Merge tag 'for-linus-unmerged' of git://git.kernel.org/pub/scm/linux/kernel/git/rdma/rdma

Pull rdma updates from Jason Gunthorpe:
"Doug and I are at a conference next week so if another PR is sent I
  expect it to only be bug fixes. Parav noted yesterday that there are
  some fringe case behavior changes in his work that he would like to
  fix, and I see that Intel has a number of rc looking patches for HFI1
  they posted yesterday.

  Parav is again the biggest contributor by patch count with his ongoing
  work to enable container support in the RDMA stack, followed by Leon
  doing syzkaller inspired cleanups, though most of the actual fixing
  went to RC.

  There is one uncomfortable series here fixing the user ABI to actually
  work as intended in 32 bit mode. There are lots of notes in the commit
  messages, but the basic summary is we don't think there is an actual
  32 bit kernel user of drivers/infiniband for several good reasons.

  However we are seeing people want to use a 32 bit user space with 64
  bit kernel, which didn't completely work today.

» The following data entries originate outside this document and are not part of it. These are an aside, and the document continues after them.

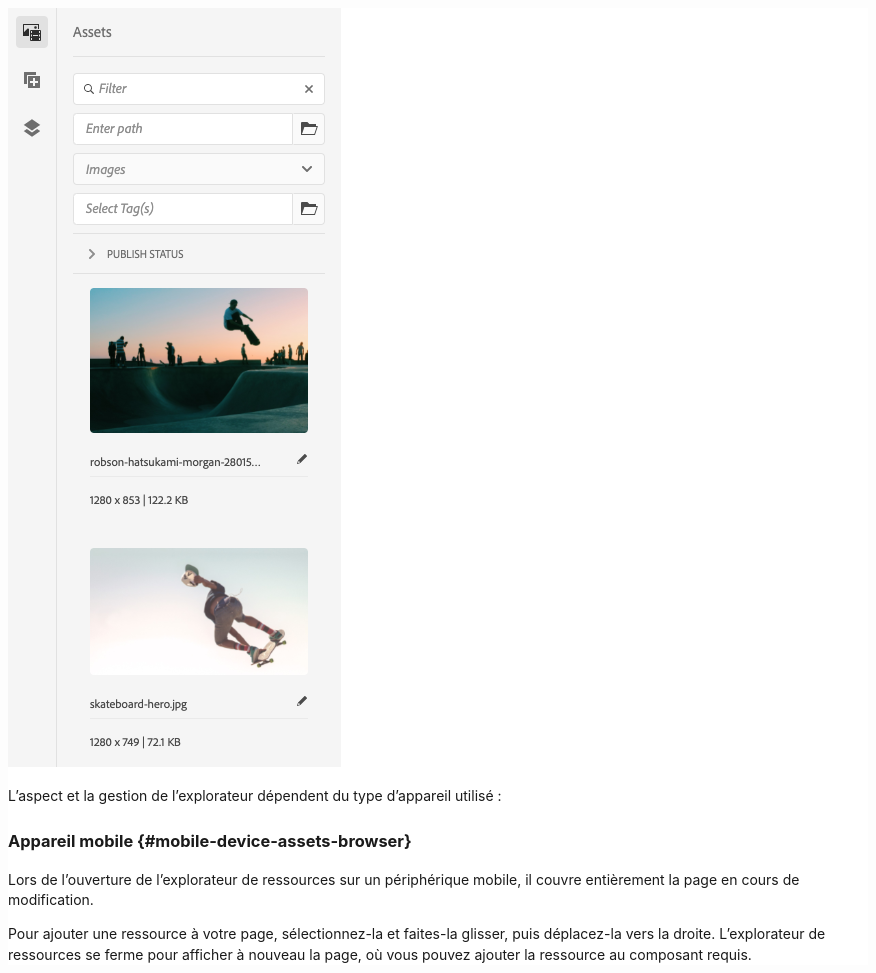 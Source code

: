 ![Explorateur de ressources](assets/editor-side-panel-assets-browser.png)

L’aspect et la gestion de l’explorateur dépendent du type d’appareil utilisé :

### Appareil mobile {#mobile-device-assets-browser}

Lors de l’ouverture de l’explorateur de ressources sur un périphérique mobile, il couvre entièrement la page en cours de modification.

Pour ajouter une ressource à votre page, sélectionnez-la et faites-la glisser, puis déplacez-la vers la droite. L’explorateur de ressources se ferme pour afficher à nouveau la page, où vous pouvez ajouter la ressource au composant requis.
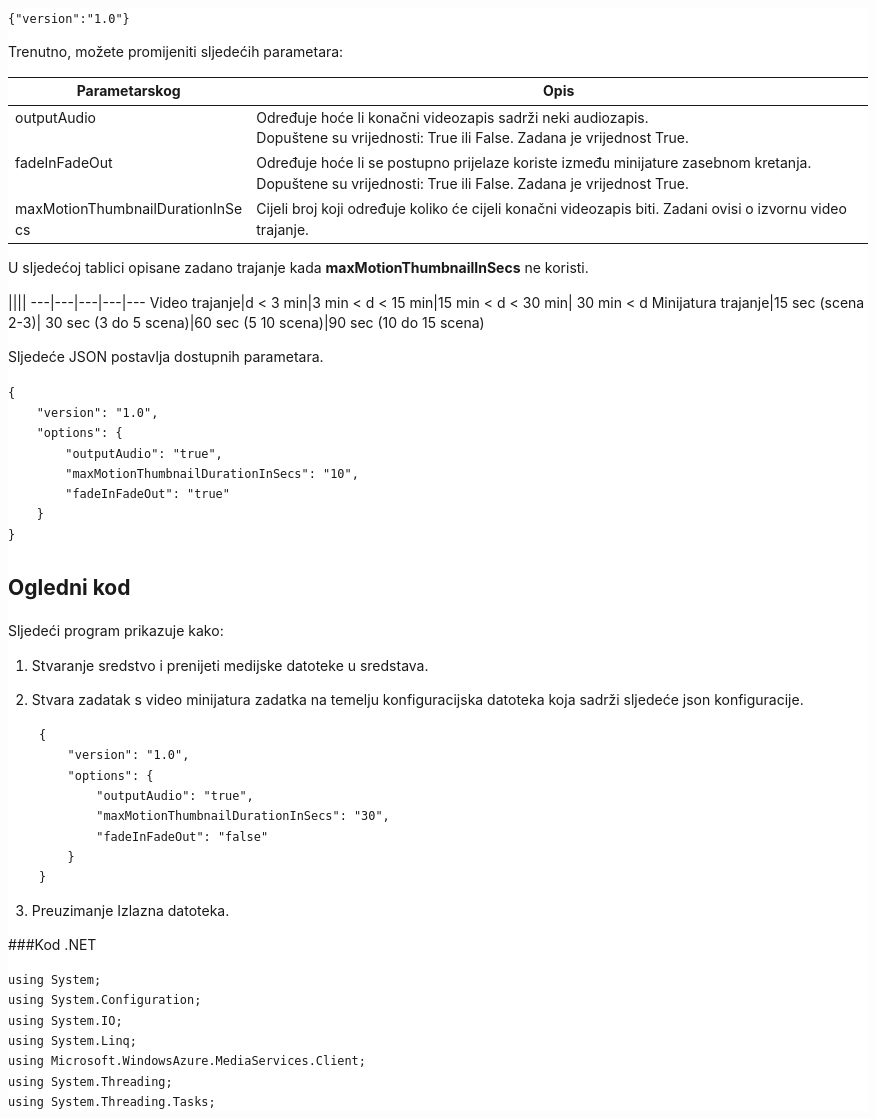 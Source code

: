    {"version":"1.0"}

Trenutno, možete promijeniti sljedećih parametara:

Parametarskog|Opis
---|---
outputAudio|Određuje hoće li konačni videozapis sadrži neki audiozapis. <br/>Dopuštene su vrijednosti: True ili False. Zadana je vrijednost True.
fadeInFadeOut|Određuje hoće li se postupno prijelaze koriste između minijature zasebnom kretanja.  <br/>Dopuštene su vrijednosti: True ili False.  Zadana je vrijednost True.
maxMotionThumbnailDurationInSecs|Cijeli broj koji određuje koliko će cijeli konačni videozapis biti.  Zadani ovisi o izvornu video trajanje.


U sljedećoj tablici opisane zadano trajanje kada **maxMotionThumbnailInSecs** ne koristi.

||||
---|---|---|---|---
Video trajanje|d < 3 min|3 min < d < 15 min|15 min < d < 30 min| 30 min < d
Minijatura trajanje|15 sec (scena 2-3)| 30 sec (3 do 5 scena)|60 sec (5 10 scena)|90 sec (10 do 15 scena)


Sljedeće JSON postavlja dostupnih parametara.
    
    {
        "version": "1.0",
        "options": {
            "outputAudio": "true",
            "maxMotionThumbnailDurationInSecs": "10",
            "fadeInFadeOut": "true"
        }
    }

## <a name="sample-code"></a>Ogledni kod

Sljedeći program prikazuje kako:

1. Stvaranje sredstvo i prenijeti medijske datoteke u sredstava.
1. Stvara zadatak s video minijatura zadatka na temelju konfiguracijska datoteka koja sadrži sljedeće json konfiguracije. 
        
        {               
            "version": "1.0",
            "options": {
                "outputAudio": "true",
                "maxMotionThumbnailDurationInSecs": "30",
                "fadeInFadeOut": "false"
            }
        }

1. Preuzimanje Izlazna datoteka. 

###<a name="net-code"></a>Kod .NET
     
    using System;
    using System.Configuration;
    using System.IO;
    using System.Linq;
    using Microsoft.WindowsAzure.MediaServices.Client;
    using System.Threading;
    using System.Threading.Tasks;
     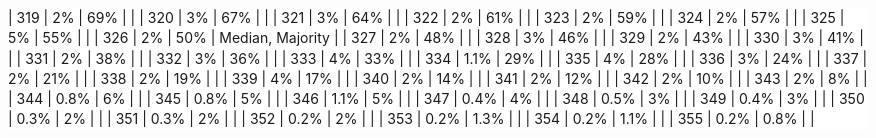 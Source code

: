 | 319 | 2% | 69% |  |
| 320 | 3% | 67% |  |
| 321 | 3% | 64% |  |
| 322 | 2% | 61% |  |
| 323 | 2% | 59% |  |
| 324 | 2% | 57% |  |
| 325 | 5% | 55% |  |
| 326 | 2% | 50% | Median, Majority |
| 327 | 2% | 48% |  |
| 328 | 3% | 46% |  |
| 329 | 2% | 43% |  |
| 330 | 3% | 41% |  |
| 331 | 2% | 38% |  |
| 332 | 3% | 36% |  |
| 333 | 4% | 33% |  |
| 334 | 1.1% | 29% |  |
| 335 | 4% | 28% |  |
| 336 | 3% | 24% |  |
| 337 | 2% | 21% |  |
| 338 | 2% | 19% |  |
| 339 | 4% | 17% |  |
| 340 | 2% | 14% |  |
| 341 | 2% | 12% |  |
| 342 | 2% | 10% |  |
| 343 | 2% | 8% |  |
| 344 | 0.8% | 6% |  |
| 345 | 0.8% | 5% |  |
| 346 | 1.1% | 5% |  |
| 347 | 0.4% | 4% |  |
| 348 | 0.5% | 3% |  |
| 349 | 0.4% | 3% |  |
| 350 | 0.3% | 2% |  |
| 351 | 0.3% | 2% |  |
| 352 | 0.2% | 2% |  |
| 353 | 0.2% | 1.3% |  |
| 354 | 0.2% | 1.1% |  |
| 355 | 0.2% | 0.8% |  |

So in fixing it we
  required a 32 bit rxe user to upgrade their userspace. rxe users are
  still already quite rare and we think a 32 bit one is non-existing.

   - Fix RDMA uapi headers to actually compile in userspace and be more
     complete

   - Three shared with netdev pull requests from Mellanox:

      * 7 patches, mostly to net with 1 IB related one at the back).
        This series addresses an IRQ performance issue (patch 1),
        cleanups related to the fix for the IRQ performance problem
        (patches 2-6), and then extends the fragmented completion queue
        support that already exists in the net side of the driver to the
        ib side of the driver (patch 7).

      * Mostly IB, with 5 patches to net that are needed to support the
        remaining 10 patches to the IB subsystem. This series extends
        the current 'representor' framework when the mlx5 driver is in
        switchdev mode from being a netdev only construct to being a
        netdev/IB dev construct. The IB dev is limited to raw Eth queue
        pairs only, but by having an IB dev of this type attached to the
        representor for a switchdev port, it enables DPDK to work on the
        switchdev device.

      * All net related, but needed as infrastructure for the rdma
        driver

   - Updates for the hns, i40iw, bnxt_re, cxgb3, cxgb4, hns drivers

   - SRP performance updates

   - IB uverbs write path cleanup patch series from Leon

   - Add RDMA_CM support to ib_srpt. This is disabled by default. Users
     need to set the port for ib_srpt to listen on in configfs in order
     for it to be enabled
     (/sys/kernel/config/target/srpt/discovery_auth/rdma_cm_port)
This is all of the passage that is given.